▶ **WORK REQUIRED**:
What number of lines in the data below contain the string "pattern"? Answer with that number alone.

Stored data entries:
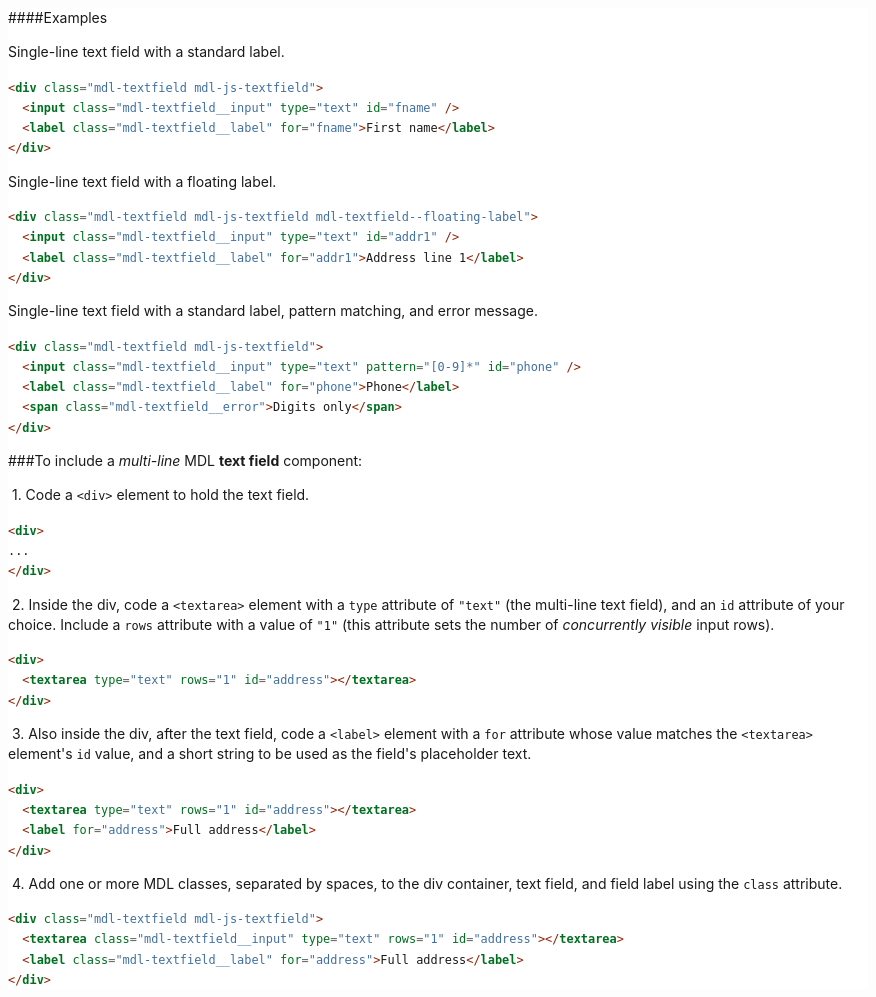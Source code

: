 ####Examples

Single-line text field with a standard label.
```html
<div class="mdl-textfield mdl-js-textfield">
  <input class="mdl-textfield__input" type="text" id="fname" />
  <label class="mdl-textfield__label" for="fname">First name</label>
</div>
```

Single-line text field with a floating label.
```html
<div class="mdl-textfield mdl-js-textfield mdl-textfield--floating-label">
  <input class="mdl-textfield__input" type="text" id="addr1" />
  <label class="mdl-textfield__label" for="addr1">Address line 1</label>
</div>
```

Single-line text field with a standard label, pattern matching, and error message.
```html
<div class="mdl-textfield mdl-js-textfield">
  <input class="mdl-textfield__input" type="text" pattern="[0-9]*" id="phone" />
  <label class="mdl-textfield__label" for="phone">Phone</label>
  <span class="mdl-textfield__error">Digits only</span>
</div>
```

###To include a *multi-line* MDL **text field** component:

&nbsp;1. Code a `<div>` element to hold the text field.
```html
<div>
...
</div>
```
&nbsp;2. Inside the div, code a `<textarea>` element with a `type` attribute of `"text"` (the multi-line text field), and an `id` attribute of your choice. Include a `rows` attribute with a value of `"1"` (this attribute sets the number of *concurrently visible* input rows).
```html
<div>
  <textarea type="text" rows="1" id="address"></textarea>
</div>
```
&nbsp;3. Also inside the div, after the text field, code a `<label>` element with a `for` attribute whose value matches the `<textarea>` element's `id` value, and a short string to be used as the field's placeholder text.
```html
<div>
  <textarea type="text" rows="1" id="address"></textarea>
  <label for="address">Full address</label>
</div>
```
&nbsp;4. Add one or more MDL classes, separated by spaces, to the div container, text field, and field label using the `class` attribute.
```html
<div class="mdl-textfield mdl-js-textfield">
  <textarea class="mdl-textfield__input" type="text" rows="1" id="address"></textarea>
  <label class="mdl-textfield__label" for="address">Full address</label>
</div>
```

...

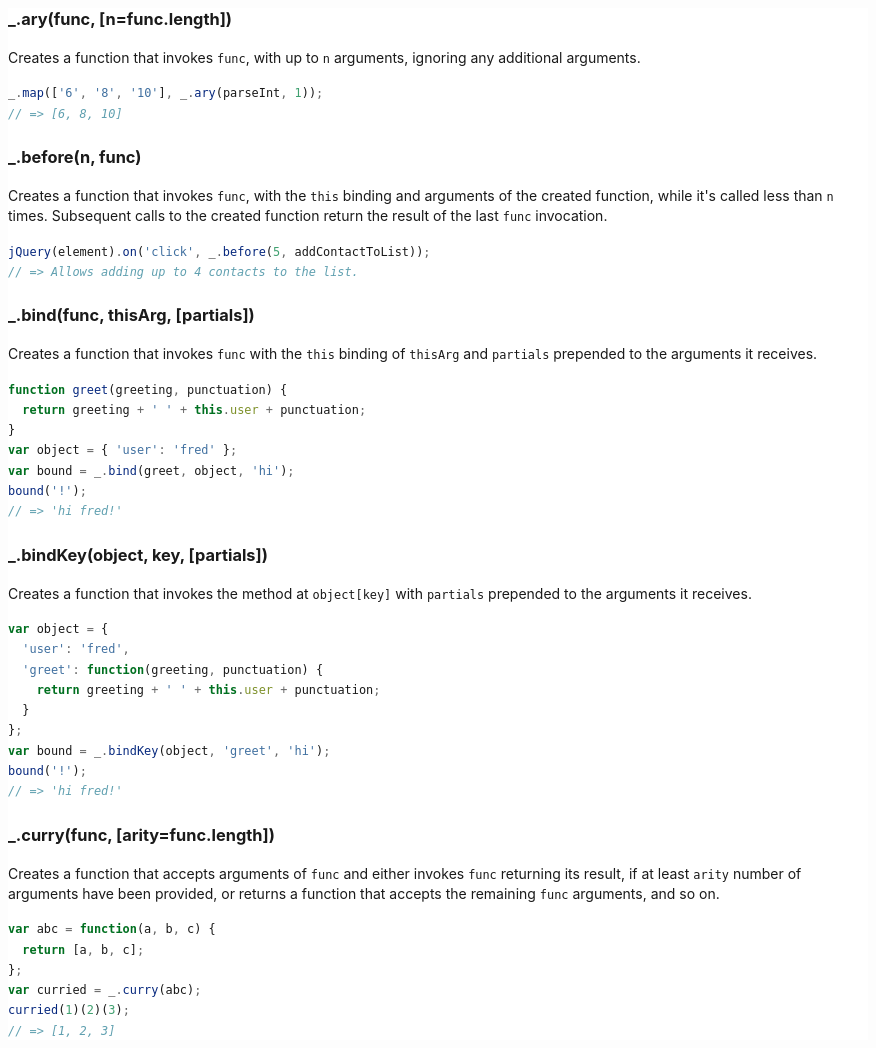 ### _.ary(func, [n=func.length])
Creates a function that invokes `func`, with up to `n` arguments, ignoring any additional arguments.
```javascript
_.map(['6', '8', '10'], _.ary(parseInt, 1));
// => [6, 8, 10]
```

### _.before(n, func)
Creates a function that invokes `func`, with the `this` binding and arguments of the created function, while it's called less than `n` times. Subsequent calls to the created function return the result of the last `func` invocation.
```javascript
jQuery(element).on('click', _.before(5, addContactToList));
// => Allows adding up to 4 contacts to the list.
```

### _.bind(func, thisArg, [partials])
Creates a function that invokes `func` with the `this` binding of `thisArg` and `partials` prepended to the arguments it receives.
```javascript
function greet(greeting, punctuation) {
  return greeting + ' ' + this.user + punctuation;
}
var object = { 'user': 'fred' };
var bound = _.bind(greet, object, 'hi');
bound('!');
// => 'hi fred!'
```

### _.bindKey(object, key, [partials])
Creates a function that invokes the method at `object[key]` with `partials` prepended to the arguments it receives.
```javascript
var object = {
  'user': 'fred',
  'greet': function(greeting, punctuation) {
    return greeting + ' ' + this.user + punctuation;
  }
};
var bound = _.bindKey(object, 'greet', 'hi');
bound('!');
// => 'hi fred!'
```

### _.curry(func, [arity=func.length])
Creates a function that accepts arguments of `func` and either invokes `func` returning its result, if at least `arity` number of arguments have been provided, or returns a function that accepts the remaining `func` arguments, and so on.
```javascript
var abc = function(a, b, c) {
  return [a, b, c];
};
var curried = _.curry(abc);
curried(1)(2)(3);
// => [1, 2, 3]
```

▶ **OUTPUT BELOW**:
2